[Data items]
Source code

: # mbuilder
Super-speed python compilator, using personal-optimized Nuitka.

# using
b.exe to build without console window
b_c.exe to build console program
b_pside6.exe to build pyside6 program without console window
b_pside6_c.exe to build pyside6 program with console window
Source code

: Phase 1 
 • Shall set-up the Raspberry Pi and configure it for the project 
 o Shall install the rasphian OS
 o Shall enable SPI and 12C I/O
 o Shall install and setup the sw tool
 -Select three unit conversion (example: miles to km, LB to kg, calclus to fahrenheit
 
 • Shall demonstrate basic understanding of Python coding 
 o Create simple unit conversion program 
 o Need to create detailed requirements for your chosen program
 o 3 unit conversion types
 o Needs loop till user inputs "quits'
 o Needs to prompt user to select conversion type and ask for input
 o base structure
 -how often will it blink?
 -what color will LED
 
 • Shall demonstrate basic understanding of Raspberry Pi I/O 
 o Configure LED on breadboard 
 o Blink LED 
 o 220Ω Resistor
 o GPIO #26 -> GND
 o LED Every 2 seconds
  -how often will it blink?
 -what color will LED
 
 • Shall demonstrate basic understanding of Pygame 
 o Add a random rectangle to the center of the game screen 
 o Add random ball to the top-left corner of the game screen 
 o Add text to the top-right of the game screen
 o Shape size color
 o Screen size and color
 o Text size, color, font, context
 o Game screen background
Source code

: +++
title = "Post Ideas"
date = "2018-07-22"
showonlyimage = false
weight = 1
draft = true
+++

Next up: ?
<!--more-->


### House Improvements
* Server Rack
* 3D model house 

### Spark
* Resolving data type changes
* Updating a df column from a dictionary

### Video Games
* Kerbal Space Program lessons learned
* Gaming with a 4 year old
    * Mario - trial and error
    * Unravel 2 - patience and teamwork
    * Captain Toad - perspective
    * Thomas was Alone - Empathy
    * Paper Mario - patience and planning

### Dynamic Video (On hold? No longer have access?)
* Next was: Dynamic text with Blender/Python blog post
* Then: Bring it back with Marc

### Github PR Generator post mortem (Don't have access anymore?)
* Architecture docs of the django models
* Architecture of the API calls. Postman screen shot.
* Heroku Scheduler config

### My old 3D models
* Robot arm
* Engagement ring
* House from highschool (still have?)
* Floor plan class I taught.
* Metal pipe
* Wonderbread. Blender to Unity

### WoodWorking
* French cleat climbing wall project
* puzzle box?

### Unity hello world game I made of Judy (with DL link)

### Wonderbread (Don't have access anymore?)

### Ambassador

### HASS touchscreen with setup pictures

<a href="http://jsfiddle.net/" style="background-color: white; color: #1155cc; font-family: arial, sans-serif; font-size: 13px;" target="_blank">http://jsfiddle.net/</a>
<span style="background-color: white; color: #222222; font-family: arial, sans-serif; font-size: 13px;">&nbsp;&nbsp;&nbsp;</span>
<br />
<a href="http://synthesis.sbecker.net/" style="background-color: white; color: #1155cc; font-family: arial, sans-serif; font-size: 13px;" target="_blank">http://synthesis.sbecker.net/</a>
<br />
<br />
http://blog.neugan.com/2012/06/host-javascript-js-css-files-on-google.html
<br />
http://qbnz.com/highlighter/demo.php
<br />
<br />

Your assignment:
Go through the lines above and copy any that contain "serif".

Answer space:
<a href="http://jsfiddle.net/" style="background-color: white; color: #1155cc; font-family: arial, sans-serif; font-size: 13px;" target="_blank">http://jsfiddle.net/</a>
<span style="background-color: white; color: #222222; font-family: arial, sans-serif; font-size: 13px;">&nbsp;&nbsp;&nbsp;</span>
<a href="http://synthesis.sbecker.net/" style="background-color: white; color: #1155cc; font-family: arial, sans-serif; font-size: 13px;" target="_blank">http://synthesis.sbecker.net/</a>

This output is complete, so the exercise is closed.